Exercise =>
In the records below, begin at the line that has "- ### Operadores" and stop after the line that has "- ### Cycles"; quote those lines verbatim and nothing more.

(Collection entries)
********

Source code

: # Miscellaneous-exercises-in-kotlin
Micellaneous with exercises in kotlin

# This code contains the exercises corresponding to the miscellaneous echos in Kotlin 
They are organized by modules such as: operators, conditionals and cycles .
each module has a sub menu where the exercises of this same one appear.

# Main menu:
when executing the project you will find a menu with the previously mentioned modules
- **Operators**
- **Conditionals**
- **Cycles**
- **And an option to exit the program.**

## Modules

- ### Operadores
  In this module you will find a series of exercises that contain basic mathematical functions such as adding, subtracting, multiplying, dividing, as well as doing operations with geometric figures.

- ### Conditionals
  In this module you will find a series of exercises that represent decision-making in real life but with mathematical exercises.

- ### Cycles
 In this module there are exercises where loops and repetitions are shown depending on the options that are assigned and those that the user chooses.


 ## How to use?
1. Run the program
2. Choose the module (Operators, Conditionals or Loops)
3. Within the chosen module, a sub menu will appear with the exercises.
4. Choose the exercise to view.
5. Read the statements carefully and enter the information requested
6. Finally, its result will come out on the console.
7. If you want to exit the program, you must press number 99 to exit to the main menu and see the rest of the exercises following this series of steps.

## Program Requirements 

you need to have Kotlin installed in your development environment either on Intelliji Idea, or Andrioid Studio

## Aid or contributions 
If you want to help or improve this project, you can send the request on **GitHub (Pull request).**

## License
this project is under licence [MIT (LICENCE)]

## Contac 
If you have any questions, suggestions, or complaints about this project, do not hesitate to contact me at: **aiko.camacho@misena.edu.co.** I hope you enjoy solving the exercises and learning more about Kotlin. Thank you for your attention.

********

Task result =>
- ### Operadores
  In this module you will find a series of exercises that contain basic mathematical functions such as adding, subtracting, multiplying, dividing, as well as doing operations with geometric figures.

- ### Conditionals
  In this module you will find a series of exercises that represent decision-making in real life but with mathematical exercises.

- ### Cycles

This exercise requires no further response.